At his creative height in the 1980s, Terry Gilliam wrote and directed some of the dizziest, imaginative fantasies ever projected. He would mash up well-known myths, social satire, amazing (but cheap) special effects, the surreal comedy of Monty Python (he was, after all, their token Yank), and a busily baroque visual style all his own. His more recent works, such as The Zero Theorem, are a pale reflection of what he once could do.
Time Bandits, briefly the top-grossing independent film ever, was his breakout hit. It came out as a bolt of merry lightning in 1981, reminding everyone who saw it that there was more to fantasy adventure than an endless stream of Star Wars and Conan rip-offs. Here was an irreverent tale of Robin Hood, Napoleon, Agamemnon, the Titanic, and the ultimate battle between God and Satan.
Actually, in this movie they’re called the Supreme Being and Evil. The Supreme Being is played by Ralph Richardson as a fussy bureaucrat in a business suit. I doubt anyone else could have properly delivered a line like "I am the Supreme Being. I’m not entirely dim."
David Warner, one of the great villains of the last half century, plays Evil with appropriate relish, in a costume and makeup that must have been great fun to design. He has henchmen, of course, obsequious yes men whom he blows up on a whim.
But let’s get to the story:
Young Kevin (Craig Warnock), a wise boy with idiotic parents, accidentally finds himself travelling through time with six motley and generally inept robbers. They started their criminal careers by stealing a map from the Supreme Being that shows holes in the fabric of time and space. With this map in their hands, they can rob Napoleon (Ian Holm) and escape into Robin Hood’s Sherwood Forest. "Mr." Hood, by the way, is played by John Cleese as an insufferable and idiotic nobleman proud to be slumming with "the poor."
The robbers, played by little people–including David Rappaport as their leader and Kenny Baker (AKA R2D2)–start off greedy and self-centered, and constantly arguing with each other. But as Evil (who wants to get his hands on that map) comes after them, they have to learn to care for each other, and for Kevin.
Time Bandits is a family movie, in the sense that children and adults can all enjoy it. But it’s too scary for very young children. I would say it’s fine for kid seven and up. But it’s not appropriate for parents who don’t want their children laughing at God.
Remove the slipcover and open the case, and you’ll find the disc and, instead of Criterion’s usual book, a fold-out copy of the map so important to the plot. On the other side you’ll find an essay by David Sterritt and credits for both the film and disc.
The essay is alright, but there’s too much plot description and too much celebration, with too little real analysis.
When you insert the disc, it displays the aforementioned map, with standard Criterion menu on the left.

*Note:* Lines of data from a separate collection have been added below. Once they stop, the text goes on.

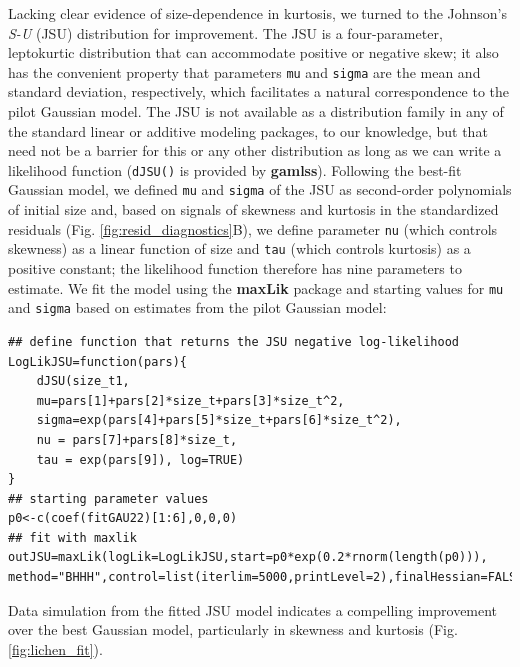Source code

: \documentclass[12pt]{article}
\begin{document}
Lacking clear evidence of size-dependence in kurtosis, we turned to the Johnson's \emph{S-U} (JSU) distribution for improvement. 
The JSU is a four-parameter, leptokurtic distribution that can accommodate positive or negative skew; it also has the convenient property that parameters \texttt{mu} and \texttt{sigma} are the mean and standard deviation, respectively, which facilitates a natural correspondence to the pilot Gaussian model. 
The JSU is not available as a distribution family in any of the standard linear or additive modeling packages, to our knowledge, but that need not be a barrier for this or any other distribution as long as we can write a likelihood function (\texttt{dJSU()} is provided by \textbf{gamlss}). 
Following the best-fit Gaussian model, we defined \texttt{mu} and \texttt{sigma} of the JSU as second-order polynomials of initial size and, based on signals of skewness and kurtosis in the standardized residuals (Fig. \ref{fig:resid_diagnostics}B), we define parameter \texttt{nu} (which controls skewness) as a linear function of size and \texttt{tau} (which controls kurtosis) as a positive constant; the likelihood function therefore has nine parameters to estimate.
We fit the model using the \textbf{maxLik} package and starting values for \texttt{mu} and \texttt{sigma} based on estimates from the pilot Gaussian model:
\begin{lstlisting}
## define function that returns the JSU negative log-likelihood
LogLikJSU=function(pars){
	dJSU(size_t1, 
	mu=pars[1]+pars[2]*size_t+pars[3]*size_t^2,
	sigma=exp(pars[4]+pars[5]*size_t+pars[6]*size_t^2),
	nu = pars[7]+pars[8]*size_t,
	tau = exp(pars[9]), log=TRUE)
}
## starting parameter values
p0<-c(coef(fitGAU22)[1:6],0,0,0)
## fit with maxlik
outJSU=maxLik(logLik=LogLikJSU,start=p0*exp(0.2*rnorm(length(p0))),
method="BHHH",control=list(iterlim=5000,printLevel=2),finalHessian=FALSE); 
\end{lstlisting}
Data simulation from the fitted JSU model indicates a compelling improvement over the best Gaussian model, particularly in skewness and kurtosis (Fig. \ref{fig:lichen_fit}). 
\end{document}
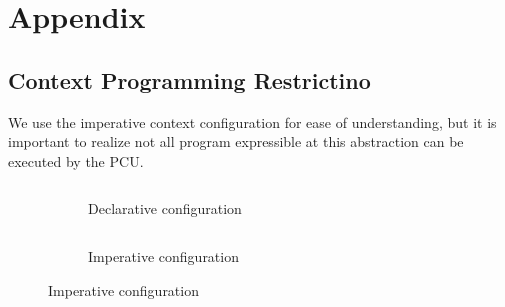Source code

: \chapter{Appendix}

\section{Context Programming Restrictino}

We use the imperative context configuration for ease of understanding, but it is important to
realize not all program expressible at this abstraction can be executed by the PCU.

\begin{figure}
  \begin{subfigure}[b]{0.5\textwidth}
    \inputminted{python}{code/dotproduct.py}
    \caption{Declarative configuration}
  \end{subfigure}
  \hfill
  \begin{subfigure}[b]{0.4\textwidth}
    \inputminted{python}{code/context_imp.py}
    \caption{Imperative configuration}
  \end{subfigure}
\end{figure}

Like all Criterion Blu-ray discs, it has a timeline. You can bookmark any point in the movie. When you insert the disc for the second or third time, you’ll be asked if you want to go back to where you left off.
How It Looks
Gilliam, with the help of Art Director Norman Garwood and cinematographer Peter Biziou, filled the frame with little details to delight the eye and create a sense of wonder. That’s part of Gilliam’s signature style. The better the resolution, the more you get to enjoy.

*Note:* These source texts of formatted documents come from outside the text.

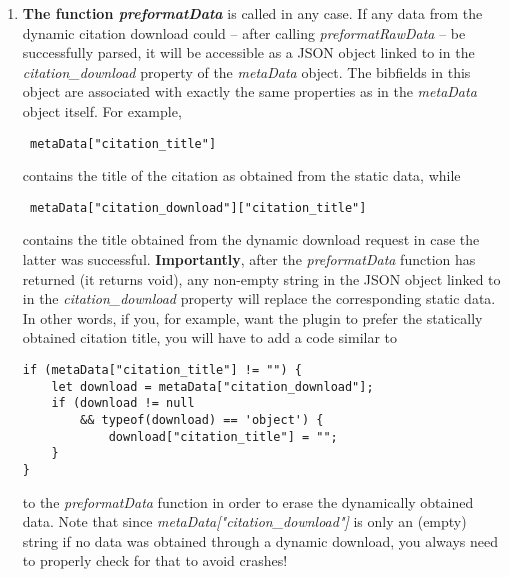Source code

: \documentclass[
a4paper,
12pt,
]
{article}
\begin{document}
\begin{enumerate}
 \item \textbf{The function \textit{preformatData}} is called in any case. If any data from the dynamic citation download could -- after calling \textit{preformatRawData} -- be successfully parsed, it will be accessible as a JSON object linked to in the \textit{citation\_download} property of the \textit{metaData} object. The bibfields in this object are associated with exactly the same properties as in the \textit{metaData} object itself. For example,
 \begin{center}
\begin{lstlisting}
 metaData["citation_title"]
 \end{lstlisting}
\end{center}
contains the title of the citation as obtained from the static data, while
\begin{center}
\begin{lstlisting}
 metaData["citation_download"]["citation_title"]
 \end{lstlisting}
\end{center}
contains the title obtained from the dynamic download request in case the latter was successful. \textbf{Importantly}, after the \textit{preformatData} function has returned (it returns void), any non-empty string in the JSON object linked to in the \textit{citation\_download} property will replace the corresponding static data. In other words, if you, for example, want the plugin to prefer the statically obtained citation title, you will have to add a code similar to 
\begin{center}
\begin{lstlisting}
if (metaData["citation_title"] != "") {
	let download = metaData["citation_download"];
	if (download != null
		&& typeof(download) == 'object') {
		    download["citation_title"] = "";
	}	
}
\end{lstlisting}
\end{center}
to the \textit{preformatData} function in order to erase the dynamically obtained data. Note that since \textit{metaData["citation\_download"]} is only an (empty) string if no data was obtained through a dynamic download, you always need to properly check for that to avoid crashes!
\end{enumerate}
\end{document}
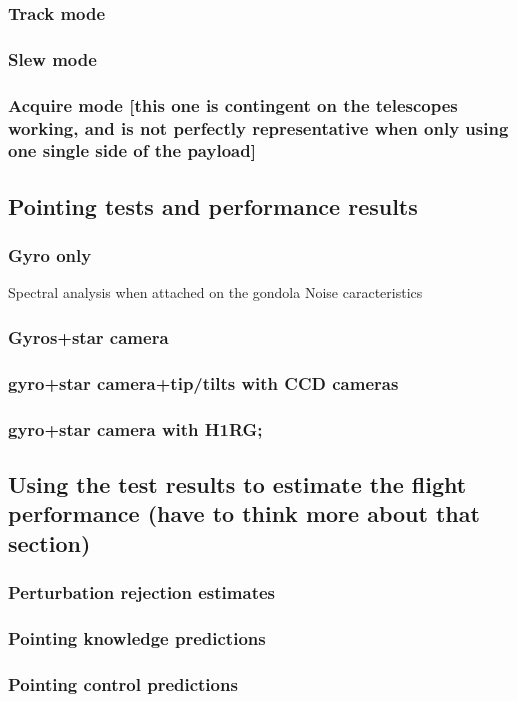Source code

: \subsubsection{Track mode}
\subsubsection{	Slew mode}
\subsubsection{	Acquire mode [this one is contingent on the telescopes working, and is not perfectly representative when only using one single side of the payload]}
\subsection{	Pointing tests and performance results}
\subsubsection{Gyro only}
Spectral analysis when attached on the gondola
Noise caracteristics
\subsubsection{	Gyros+star camera}
\subsubsection{	gyro+star camera+tip/tilts with CCD cameras}
\subsubsection{	gyro+star camera with H1RG;}
\subsection{	Using the test results to estimate the flight performance (have to think more about that section)}
\subsubsection{	Perturbation rejection estimates}
\subsubsection{	Pointing knowledge predictions}
\subsubsection{	Pointing control predictions}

Criterion’s 2K transfer, supervised by Gilliam, does justice to this busy image (yes, it probably would have looked even better in 4K). Details are sharp, and the film grain is visible but not distracting. In a couple of shots, the skin tones looked a little over-saturated, but I’m not sure that wasn’t intentional.
How It Sounds
Like most commercial features of the 80s, Time Bandits was released theatrically in the 35mm version of Dolby Stereo. To recreate that type of mix in home media, all you need is two-track stereo media, a surround audio system, and enough knowledge to press the Surround or Surround Decode button on your receiver’s remote control. (You don’t need to press that button for a more modern 5.1 mix.)

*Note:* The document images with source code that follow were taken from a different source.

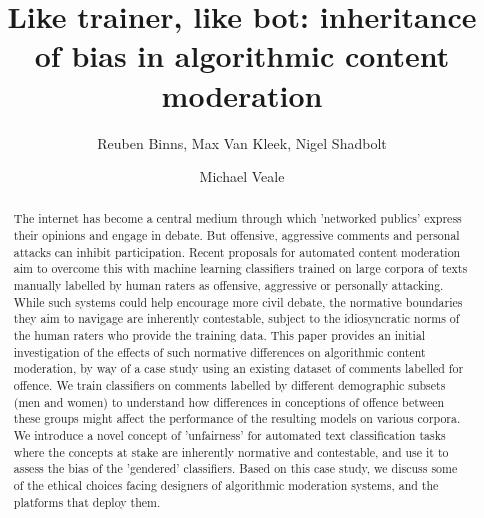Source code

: \documentclass[runningheads,a4paper]{llncs}
\begin{document}
\title{Like trainer, like bot: inheritance of bias in algorithmic content moderation}


\author{Reuben Binns, Max Van Kleek, Nigel Shadbolt \and Michael Veale }

\fi
			
\maketitle

\begin{abstract}
The internet has become a central medium through which 'networked publics' express their opinions and engage in debate. But offensive, aggressive comments and personal attacks can inhibit participation. Recent proposals for automated content moderation aim to overcome this with machine learning classifiers trained on large corpora of texts manually labelled by human raters as offensive, aggressive or personally attacking. While such systems could help encourage more civil debate, the normative boundaries they aim to navigage are inherently contestable, subject to the idiosyncratic norms of the human raters who provide the training data. This paper provides an initial investigation of the effects of such normative differences on algorithmic content moderation, by way of a case study using an existing dataset of comments labelled for offence. We train classifiers on comments labelled by different demographic subsets (men and women) to understand how differences in conceptions of offence between these groups might affect the performance of the resulting models on various corpora. We introduce a novel concept of 'unfairness' for automated text classification tasks where the concepts at stake are inherently normative and contestable, and use it to assess the bias of the 'gendered' classifiers. Based on this case study, we discuss some of the ethical choices facing designers of algorithmic moderation systems, and the platforms that deploy them.
\end{abstract}
\end{document}
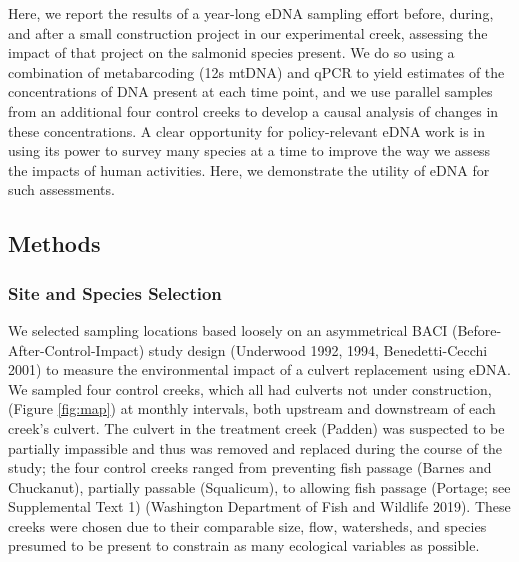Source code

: \documentclass[
]{article}
\begin{document}
Here, we report the results of a year-long eDNA sampling effort before,
during, and after a small construction project in our experimental
creek, assessing the impact of that project on the salmonid species
present. We do so using a combination of metabarcoding (12s mtDNA) and
qPCR to yield estimates of the concentrations of DNA present at each
time point, and we use parallel samples from an additional four control
creeks to develop a causal analysis of changes in these concentrations.
A clear opportunity for policy-relevant eDNA work is in using its power
to survey many species at a time to improve the way we assess the
impacts of human activities. Here, we demonstrate the utility of eDNA
for such assessments.

\hypertarget{methods}{%
\subsection{Methods}\label{methods}}

\hypertarget{site-and-species-selection}{%
\subsubsection{Site and Species
Selection}\label{site-and-species-selection}}

We selected sampling locations based loosely on an asymmetrical BACI
(Before-After-Control-Impact) study design (Underwood 1992, 1994,
Benedetti-Cecchi 2001) to measure the environmental impact of a culvert
replacement using eDNA. We sampled four control creeks, which all had
culverts not under construction, (Figure \ref{fig:map}) at monthly
intervals, both upstream and downstream of each creek's culvert. The
culvert in the treatment creek (Padden) was suspected to be partially
impassible and thus was removed and replaced during the course of the
study; the four control creeks ranged from preventing fish passage
(Barnes and Chuckanut), partially passable (Squalicum), to allowing fish
passage (Portage; see Supplemental Text 1) (Washington Department of
Fish and Wildlife 2019). These creeks were chosen due to their
comparable size, flow, watersheds, and species presumed to be present to
constrain as many ecological variables as possible.
\end{document}
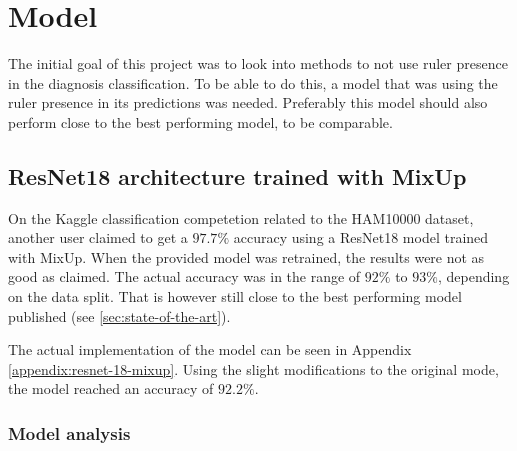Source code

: \chapter{Model}
The initial goal of this project was to look into methods to not use ruler presence in the
diagnosis classification.
To be able to do this, a model that was using the ruler presence in its predictions was needed.
Preferably this model should also perform close to the best performing model, to be comparable.

\section{ResNet18 architecture trained with MixUp}
On the Kaggle classification competetion related to the HAM10000 dataset\cite{HAM10000-kaggle-competetion},
another user claimed to get a $97.7\%$ accuracy using a ResNet18 model trained with MixUp\cite{kaggle-97-model}.
When the provided model was retrained, the results were not as good as claimed.
The actual accuracy was in the range of $92\%$ to $93\%$, depending on the data split.
That is however still close to the best performing model published (see \ref{sec:state-of-the-art}).

The actual implementation of the model can be seen in Appendix \ref{appendix:resnet-18-mixup}.
Using the slight modifications to the original mode, the model reached an accuracy of $92.2\%$.

\subsection{Model analysis}
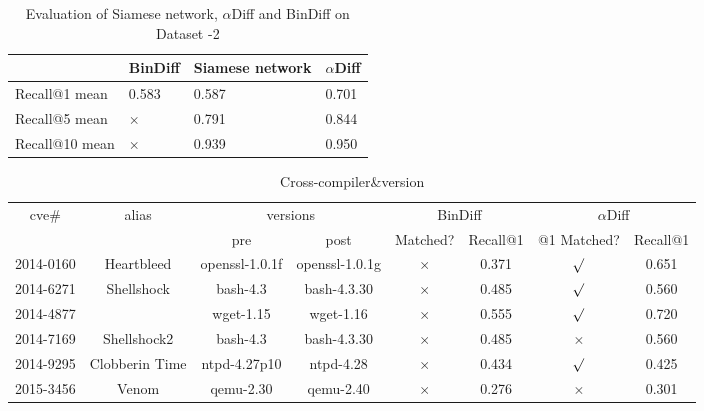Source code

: \begin{table}[!t]
\newcommand{\tabincell}[2]{\begin{tabular}{@{}#1@{}}#2\end{tabular}}
\caption{Evaluation of Siamese network, $\alpha$Diff and BinDiff on Dataset \uppercase\expandafter{}-2}
\centering
\begin{tabular}{p{2cm}|p{1.8cm}|p{2cm}|p{1.3cm}}  
\hline  
\hline  
  & BinDiff & Siamese network & $\alpha$Diff \\
\hline
Recall@1 mean & 0.583 & 0.587 & 0.701 \\  
\hline  
Recall@5 mean & $\times$ & 0.791 & 0.844 \\ 
\hline
Recall@10 mean & $\times$ & 0.939 & 0.950 \\  
\hline  
\hline  
\end{tabular}  
\end{table}

\begin{table}[!t]
\newcommand{\tabincell}[2]{\begin{tabular}{@{}#1@{}}#2\end{tabular}}
\caption{Cross-compiler\&version}
\centering
\begin{tabular}{c|c|c|c|c|c|c|c}  %
\hline  
\hline
\multirow{2}{*}{cve\#} &
\multirow{2}{*}{alias} &
\multicolumn{2}{|c|}{versions} &
\multicolumn{2}{c|}{BinDiff} &
\multicolumn{2}{c}{$\alpha$Diff} \\
& & pre & post & Matched? & Recall@1 &@1 Matched?& Recall@1 \\
\hline
2014-0160 & Heartbleed & openssl-1.0.1f & openssl-1.0.1g & $\times$ & 0.371 & $\surd$ & 0.651 \\ 
\hline
2014-6271 & Shellshock & bash-4.3 & bash-4.3.30 & $\times$ & 0.485 & $\surd$ & 0.560 \\
\hline
2014-4877 & & wget-1.15 & wget-1.16 & $\times$ & 0.555 & $\surd$ & 0.720 \\
\hline
2014-7169 & Shellshock2 & bash-4.3 & bash-4.3.30 & $\times$ & 0.485 & $\times$ & 0.560 \\
\hline
2014-9295 & Clobberin Time & ntpd-4.27p10 & ntpd-4.28 & $\times$ & 0.434 & $\surd$ & 0.425 \\
\hline
2015-3456 & Venom & qemu-2.30 & qemu-2.40 & $\times$ & 0.276 & $\times$ & 0.301 \\
\hline  
\hline  
\end{tabular}  
\end{table}

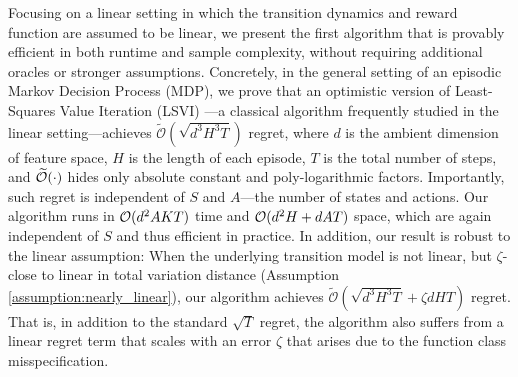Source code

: Focusing on a linear setting in which the transition dynamics and reward function are assumed to be linear, we present the first algorithm that is provably efficient in both runtime and sample complexity, without requiring additional oracles or stronger assumptions. Concretely, in the general setting of an episodic Markov Decision Process (MDP), we prove that an optimistic version of Least-Squares Value Iteration (LSVI) \cite{bradtke1996linear,osband2014generalization}---a classical algorithm frequently studied in the linear setting---achieves $\tilde{\mathcal{O}}(\sqrt{d^3H^3T})$ regret, where $d$ is the ambient dimension of feature space, $H$ is the length of each episode, $T$ is the total number of steps, and $\tilde{\cO}(\cdot)$ hides only absolute constant and poly-logarithmic factors. Importantly, such regret is independent of $S$ and $A$---the number of states and actions. Our algorithm runs in $\cO(d^2 AKT)$ time and $\cO(d^2H + dAT)$ space, which are again independent of $S$ and thus efficient in practice. In addition, our result is robust to the linear assumption: When the underlying transition model is not linear, but $\zeta$-close to linear in total variation distance (Assumption \ref{assumption:nearly_linear}), our algorithm achieves $\tilde{\mathcal{O}}(\sqrt{d^3 H^3 T} + \zeta dHT)$ regret. That is, in addition to the standard $\sqrt{T}$ regret, the algorithm also suffers from a linear regret term that scales with an error $\zeta$ that arises due to the function class misspecification.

Criterion offers the original Dolby Stereo mix as an uncompressed, PCM, 24-bit, two-track stereo mix. The only thing missing: They don’t tell you that this is a Dolby Surround mix. I don’t know why. So you have to know, on your own, to turn on the Surround or Surround Decode feature on your receiver.
By the way, it sounds great.
And the Extras
- Commentary by Terry Gilliam and cast members: The various people who speak on this track, prepared in 1997 for the Criterion Laserdisc release, were recorded separately. You don’t get to hear them talking to each other. Gilliam does the lion’s share of the talking, while Craig Warnock (a young adult by 1997) adds quite a bit. So does Michael Palin, who in addition to acting co-wrote the screenplay with Gilliam. John Cleese and David Warner talk a bit about their small parts. Interesting and fun.
- Creating the Worlds of the Bandits: 23 minutes. HD. New. This documentary covers production and costume design, and tells the story of how the movie was shot, from the point of view of the designers.
- Terry Gilliam and (film scholar) Peter Von Bagh: 80 minutes. A conversation recorded in 1998 at the Midnight Sun Film Festival, just before a screening of Fear and Loathing in Las Vegas. Gilliam recounts his life and career, with very little about Time Bandits.
- Shelley Duvall: 9 minutes. Excerpt from a 1981 episode of TV show Tomorrow, where Duvall is interviewed by Tom Snyder. Kind or ironic since she has such a small role.
- Still Gallery: Lots of behind the scenes photos. Didn’t go through all of it.
- Trailer: Very funny in a meta way.
The Criterion Time Bandits Blu-ray disc goes on sale today.